Trouble is, Martin Eisenstadt doesn’t exist. His blog does, but it’s a put-on. The think tank where he is a senior fellow – the Harding Institute for Freedom and Democracy – is just a Web site. The TV clips of him on YouTube are fakes.
So, shockingly, the story about Sarah Palin not knowing Africa was a continent was a hoax, as was its source. I wonder how many other of the nasty stories about Governor Palin supposedly coming from the McCain campaign were actually “sourced” to this fraud?
And it’s not like no one knew about this guy. But Fox News and MSNBC are just too darned kewl and fashion-forward to do old-fashioned things like, ya know, checking sources and stuff.
An MSNBC spokesman, Jeremy Gaines, explained the network’s misstep by saying someone in the newsroom received the Palin item in an e-mail message from a colleague and assumed it had been checked out. “It had not been vetted,” he said. “It should not have made air.”

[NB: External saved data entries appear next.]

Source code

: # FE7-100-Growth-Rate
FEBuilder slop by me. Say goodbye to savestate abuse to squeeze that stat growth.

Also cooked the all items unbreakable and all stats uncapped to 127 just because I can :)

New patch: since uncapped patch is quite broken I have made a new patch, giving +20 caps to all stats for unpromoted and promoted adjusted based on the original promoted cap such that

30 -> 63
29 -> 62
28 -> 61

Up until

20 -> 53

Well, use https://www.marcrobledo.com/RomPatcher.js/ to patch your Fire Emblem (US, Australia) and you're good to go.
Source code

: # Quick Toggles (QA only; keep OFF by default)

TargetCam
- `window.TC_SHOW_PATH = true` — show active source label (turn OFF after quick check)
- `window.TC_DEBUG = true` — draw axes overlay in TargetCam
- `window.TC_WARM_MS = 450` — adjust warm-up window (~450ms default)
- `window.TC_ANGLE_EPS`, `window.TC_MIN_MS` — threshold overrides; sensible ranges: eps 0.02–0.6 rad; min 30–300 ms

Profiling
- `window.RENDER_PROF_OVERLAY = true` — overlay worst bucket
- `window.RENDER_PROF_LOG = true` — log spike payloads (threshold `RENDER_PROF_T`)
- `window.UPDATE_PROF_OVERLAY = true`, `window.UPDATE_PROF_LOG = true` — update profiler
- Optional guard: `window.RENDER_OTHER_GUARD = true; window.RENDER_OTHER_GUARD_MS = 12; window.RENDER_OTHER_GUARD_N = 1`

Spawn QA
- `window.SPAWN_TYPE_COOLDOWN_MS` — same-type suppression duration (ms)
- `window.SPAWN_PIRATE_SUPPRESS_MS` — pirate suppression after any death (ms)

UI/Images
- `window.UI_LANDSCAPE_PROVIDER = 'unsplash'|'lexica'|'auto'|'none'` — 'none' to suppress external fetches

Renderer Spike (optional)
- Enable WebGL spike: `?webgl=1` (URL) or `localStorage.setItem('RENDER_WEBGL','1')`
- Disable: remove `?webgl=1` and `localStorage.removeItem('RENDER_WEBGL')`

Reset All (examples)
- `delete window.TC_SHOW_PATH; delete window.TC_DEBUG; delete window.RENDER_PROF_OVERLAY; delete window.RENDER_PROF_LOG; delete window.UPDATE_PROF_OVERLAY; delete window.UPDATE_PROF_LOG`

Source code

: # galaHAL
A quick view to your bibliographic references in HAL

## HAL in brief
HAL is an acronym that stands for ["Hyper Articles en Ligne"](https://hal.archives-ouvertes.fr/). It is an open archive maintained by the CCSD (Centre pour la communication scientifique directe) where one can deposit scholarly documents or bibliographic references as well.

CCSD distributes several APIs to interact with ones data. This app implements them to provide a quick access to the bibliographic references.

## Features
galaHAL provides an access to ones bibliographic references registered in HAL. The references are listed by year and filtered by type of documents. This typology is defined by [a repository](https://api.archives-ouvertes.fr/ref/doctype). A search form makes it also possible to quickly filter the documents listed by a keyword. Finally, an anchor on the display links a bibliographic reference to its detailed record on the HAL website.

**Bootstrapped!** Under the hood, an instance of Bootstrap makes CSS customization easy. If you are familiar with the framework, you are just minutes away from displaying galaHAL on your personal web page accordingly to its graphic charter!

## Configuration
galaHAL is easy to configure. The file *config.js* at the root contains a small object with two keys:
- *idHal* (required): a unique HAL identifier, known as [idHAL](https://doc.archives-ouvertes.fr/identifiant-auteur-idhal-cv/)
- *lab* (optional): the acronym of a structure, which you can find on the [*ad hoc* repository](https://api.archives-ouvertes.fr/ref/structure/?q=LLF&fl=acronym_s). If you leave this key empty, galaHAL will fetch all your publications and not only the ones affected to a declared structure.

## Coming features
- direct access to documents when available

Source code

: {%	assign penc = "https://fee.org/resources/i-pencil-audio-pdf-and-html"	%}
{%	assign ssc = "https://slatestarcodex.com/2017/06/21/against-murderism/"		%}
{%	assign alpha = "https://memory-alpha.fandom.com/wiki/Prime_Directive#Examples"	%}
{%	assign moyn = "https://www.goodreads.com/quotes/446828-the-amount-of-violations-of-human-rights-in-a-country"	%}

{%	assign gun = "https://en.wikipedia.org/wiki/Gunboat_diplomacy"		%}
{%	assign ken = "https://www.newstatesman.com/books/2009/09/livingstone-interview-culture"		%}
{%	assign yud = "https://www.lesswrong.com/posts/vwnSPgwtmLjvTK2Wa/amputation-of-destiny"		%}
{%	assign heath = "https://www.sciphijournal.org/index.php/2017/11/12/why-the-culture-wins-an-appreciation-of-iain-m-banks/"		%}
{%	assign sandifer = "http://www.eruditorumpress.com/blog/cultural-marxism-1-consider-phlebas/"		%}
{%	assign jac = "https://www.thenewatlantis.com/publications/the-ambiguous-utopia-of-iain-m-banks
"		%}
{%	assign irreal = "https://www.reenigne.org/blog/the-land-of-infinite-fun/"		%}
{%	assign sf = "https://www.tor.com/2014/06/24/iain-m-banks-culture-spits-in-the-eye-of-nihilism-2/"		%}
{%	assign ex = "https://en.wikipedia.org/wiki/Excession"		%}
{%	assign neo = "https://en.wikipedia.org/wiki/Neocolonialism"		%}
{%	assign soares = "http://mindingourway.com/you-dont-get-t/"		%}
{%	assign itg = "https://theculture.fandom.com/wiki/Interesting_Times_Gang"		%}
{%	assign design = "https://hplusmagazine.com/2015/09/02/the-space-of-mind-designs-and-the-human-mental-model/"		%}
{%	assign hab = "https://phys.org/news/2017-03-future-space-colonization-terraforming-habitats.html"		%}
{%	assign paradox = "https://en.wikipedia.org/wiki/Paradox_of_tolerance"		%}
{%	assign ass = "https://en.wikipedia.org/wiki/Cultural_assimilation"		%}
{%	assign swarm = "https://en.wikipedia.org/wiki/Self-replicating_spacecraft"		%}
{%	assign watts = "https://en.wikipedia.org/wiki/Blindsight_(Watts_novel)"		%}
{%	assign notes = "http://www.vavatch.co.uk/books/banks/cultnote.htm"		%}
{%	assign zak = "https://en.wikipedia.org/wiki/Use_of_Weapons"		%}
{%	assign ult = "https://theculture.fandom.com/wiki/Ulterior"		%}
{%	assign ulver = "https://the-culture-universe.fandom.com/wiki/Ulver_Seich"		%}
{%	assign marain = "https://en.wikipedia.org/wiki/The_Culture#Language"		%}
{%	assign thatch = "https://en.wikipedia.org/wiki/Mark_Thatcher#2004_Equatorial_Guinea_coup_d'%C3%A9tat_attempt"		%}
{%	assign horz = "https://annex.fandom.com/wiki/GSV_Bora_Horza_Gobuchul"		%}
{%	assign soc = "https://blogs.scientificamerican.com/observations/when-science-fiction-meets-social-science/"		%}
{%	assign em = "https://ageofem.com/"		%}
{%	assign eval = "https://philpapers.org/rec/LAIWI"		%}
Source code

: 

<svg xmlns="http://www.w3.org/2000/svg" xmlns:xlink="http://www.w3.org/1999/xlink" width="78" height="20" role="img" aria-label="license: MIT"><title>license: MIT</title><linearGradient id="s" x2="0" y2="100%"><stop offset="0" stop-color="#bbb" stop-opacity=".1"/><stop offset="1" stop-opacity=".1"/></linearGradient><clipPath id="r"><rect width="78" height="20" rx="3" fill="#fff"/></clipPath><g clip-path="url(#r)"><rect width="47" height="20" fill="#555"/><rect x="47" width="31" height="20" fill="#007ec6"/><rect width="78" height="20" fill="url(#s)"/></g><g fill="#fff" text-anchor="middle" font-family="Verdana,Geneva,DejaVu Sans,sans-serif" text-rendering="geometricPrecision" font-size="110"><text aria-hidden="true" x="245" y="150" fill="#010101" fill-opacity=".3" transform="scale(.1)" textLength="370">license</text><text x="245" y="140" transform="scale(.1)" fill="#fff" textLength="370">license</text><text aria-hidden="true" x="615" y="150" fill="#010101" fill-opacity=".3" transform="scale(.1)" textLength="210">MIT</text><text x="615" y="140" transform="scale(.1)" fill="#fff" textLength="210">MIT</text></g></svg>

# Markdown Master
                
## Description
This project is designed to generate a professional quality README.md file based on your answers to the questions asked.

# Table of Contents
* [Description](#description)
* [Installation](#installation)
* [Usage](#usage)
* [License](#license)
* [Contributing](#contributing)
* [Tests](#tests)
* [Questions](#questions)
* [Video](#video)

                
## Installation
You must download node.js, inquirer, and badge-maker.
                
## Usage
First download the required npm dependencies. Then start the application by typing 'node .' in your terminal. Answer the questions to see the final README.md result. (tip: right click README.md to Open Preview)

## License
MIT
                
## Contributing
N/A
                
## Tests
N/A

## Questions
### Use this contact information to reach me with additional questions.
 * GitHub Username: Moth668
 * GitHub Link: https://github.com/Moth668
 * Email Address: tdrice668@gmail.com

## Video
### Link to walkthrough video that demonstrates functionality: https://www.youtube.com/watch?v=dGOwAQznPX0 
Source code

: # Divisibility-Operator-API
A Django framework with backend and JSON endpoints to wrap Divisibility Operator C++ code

But most of Eisenstadt’s victims have been bloggers, a reflection of the sloppy speed at which any tidbit, no matter how specious, can bounce around the Internet. And they fell for the fake material despite ample warnings online about Eisenstadt, including the work of one blogger who spent months chasing the illusion around cyberspace, trying to debunk it.
But the truth was out for all to see long before the big-name take-downs. For months sourcewatch.org has identified Martin Eisenstadt as a hoax. When Mr. Stein was the victim, he blogged that “there was enough info on the Web that I should have sussed this thing out.”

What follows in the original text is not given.